### WHAT YOU NEED TO DO
Output every record exactly and leave each picture out.

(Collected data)
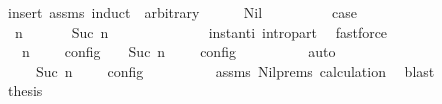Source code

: \begin{isabellebody}
\ {\isacharparenleft}insert\ assms{\isacharcomma}\ induct\ {\isasymPsi}\ arbitrary{\isacharcolon}\ {\isasymGamma}\ {\isasymPhi}{\isacharparenright}\isanewline
\ \ \isamarkupfalse%
\ {\isacharparenleft}Nil\ {\isasymGamma}\ {\isasymPhi}{\isacharparenright}\isanewline
\ \ \ \ \isamarkupfalse%
\ \isamarkupfalse%
\ {\isacharquery}case\isanewline
\ \ \ \ \isamarkupfalse%
\ {\isacharminus}\isanewline
\ \ \ \ \ \ \isamarkupfalse%
\ {\isacartoucheopen}{\isacharparenleft}{\isasymGamma}{\isacharcomma}\ n\ {\isasymturnstile}\ {\isacharbrackleft}{\isacharbrackright}\ {\isasymtriangleright}\ {\isasymPhi}{\isacharparenright}\ {\isasymhookrightarrow}\isactrlesup \ {\isacharparenleft}{\isasymGamma}{\isacharcomma}\ Suc\ n\ {\isasymturnstile}\ {\isasymPhi}\ {\isasymtriangleright}\ {\isacharbrackleft}{\isacharbrackright}{\isacharparenright}{\isacartoucheclose}\isanewline
\ \ \ \ \ \ \ \ \isamarkupfalse%
\ instant{\isacharunderscore}i\ intro{\isacharunderscore}part\ \isamarkupfalse%
\ fastforce\isanewline
\ \ \ \ \ \ \isamarkupfalse%
\ \isamarkupfalse%
\ {\isacartoucheopen}{\isasymlbrakk}\ {\isasymGamma}{\isacharcomma}\ n\ {\isasymturnstile}\ {\isacharbrackleft}{\isacharbrackright}\ {\isasymtriangleright}\ {\isasymPhi}\ {\isasymrbrakk}\isactrlsub c\isactrlsub o\isactrlsub n\isactrlsub f\isactrlsub i\isactrlsub g\ {\isacharequal}\ {\isasymlbrakk}\ {\isasymGamma}{\isacharcomma}\ Suc\ n\ {\isasymturnstile}\ {\isasymPhi}\ {\isasymtriangleright}\ {\isacharbrackleft}{\isacharbrackright}\ {\isasymrbrakk}\isactrlsub c\isactrlsub o\isactrlsub n\isactrlsub f\isactrlsub i\isactrlsub g{\isacartoucheclose}\isanewline
\ \ \ \ \ \ \ \ \isamarkupfalse%
\ auto\isanewline
\ \ \ \ \ \ \isamarkupfalse%
\ \isamarkupfalse%
\ {\isacartoucheopen}{\isasymrho}\ {\isasymin}\ {\isasymlbrakk}\ {\isasymGamma}{\isacharcomma}\ Suc\ n\ {\isasymturnstile}\ {\isasymPhi}\ {\isasymtriangleright}\ {\isacharbrackleft}{\isacharbrackright}\ {\isasymrbrakk}\isactrlsub c\isactrlsub o\isactrlsub n\isactrlsub f\isactrlsub i\isactrlsub g{\isacartoucheclose}\isanewline
\ \ \ \ \ \ \ \ \isamarkupfalse%
\ assms\ Nil{\isachardot}prems\ calculation{\isacharparenleft}{}{\isacharparenright}\ \isamarkupfalse%
\ blast\isanewline
\ \ \ \ \ \ \isamarkupfalse%
\ \isamarkupfalse%
\ {\isacharquery}thesis\ \isamarkupfalse%

\end{isabellebody}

### PROBLEM SOLUTION
Source code

: \begin{isabellebody}
\ {\isacharparenleft}insert\ assms{\isacharcomma}\ induct\ {\isasymPsi}\ arbitrary{\isacharcolon}\ {\isasymGamma}\ {\isasymPhi}{\isacharparenright}\isanewline
\ \ \isamarkupfalse%
\ {\isacharparenleft}Nil\ {\isasymGamma}\ {\isasymPhi}{\isacharparenright}\isanewline
\ \ \ \ \isamarkupfalse%
\ \isamarkupfalse%
\ {\isacharquery}case\isanewline
\ \ \ \ \isamarkupfalse%
\ {\isacharminus}\isanewline
\ \ \ \ \ \ \isamarkupfalse%
\ {\isacartoucheopen}{\isacharparenleft}{\isasymGamma}{\isacharcomma}\ n\ {\isasymturnstile}\ {\isacharbrackleft}{\isacharbrackright}\ {\isasymtriangleright}\ {\isasymPhi}{\isacharparenright}\ {\isasymhookrightarrow}\isactrlesup \ {\isacharparenleft}{\isasymGamma}{\isacharcomma}\ Suc\ n\ {\isasymturnstile}\ {\isasymPhi}\ {\isasymtriangleright}\ {\isacharbrackleft}{\isacharbrackright}{\isacharparenright}{\isacartoucheclose}\isanewline
\ \ \ \ \ \ \ \ \isamarkupfalse%
\ instant{\isacharunderscore}i\ intro{\isacharunderscore}part\ \isamarkupfalse%
\ fastforce\isanewline
\ \ \ \ \ \ \isamarkupfalse%
\ \isamarkupfalse%
\ {\isacartoucheopen}{\isasymlbrakk}\ {\isasymGamma}{\isacharcomma}\ n\ {\isasymturnstile}\ {\isacharbrackleft}{\isacharbrackright}\ {\isasymtriangleright}\ {\isasymPhi}\ {\isasymrbrakk}\isactrlsub c\isactrlsub o\isactrlsub n\isactrlsub f\isactrlsub i\isactrlsub g\ {\isacharequal}\ {\isasymlbrakk}\ {\isasymGamma}{\isacharcomma}\ Suc\ n\ {\isasymturnstile}\ {\isasymPhi}\ {\isasymtriangleright}\ {\isacharbrackleft}{\isacharbrackright}\ {\isasymrbrakk}\isactrlsub c\isactrlsub o\isactrlsub n\isactrlsub f\isactrlsub i\isactrlsub g{\isacartoucheclose}\isanewline
\ \ \ \ \ \ \ \ \isamarkupfalse%
\ auto\isanewline
\ \ \ \ \ \ \isamarkupfalse%
\ \isamarkupfalse%
\ {\isacartoucheopen}{\isasymrho}\ {\isasymin}\ {\isasymlbrakk}\ {\isasymGamma}{\isacharcomma}\ Suc\ n\ {\isasymturnstile}\ {\isasymPhi}\ {\isasymtriangleright}\ {\isacharbrackleft}{\isacharbrackright}\ {\isasymrbrakk}\isactrlsub c\isactrlsub o\isactrlsub n\isactrlsub f\isactrlsub i\isactrlsub g{\isacartoucheclose}\isanewline
\ \ \ \ \ \ \ \ \isamarkupfalse%
\ assms\ Nil{\isachardot}prems\ calculation{\isacharparenleft}{}{\isacharparenright}\ \isamarkupfalse%
\ blast\isanewline
\ \ \ \ \ \ \isamarkupfalse%
\ \isamarkupfalse%
\ {\isacharquery}thesis\ \isamarkupfalse%

\end{isabellebody}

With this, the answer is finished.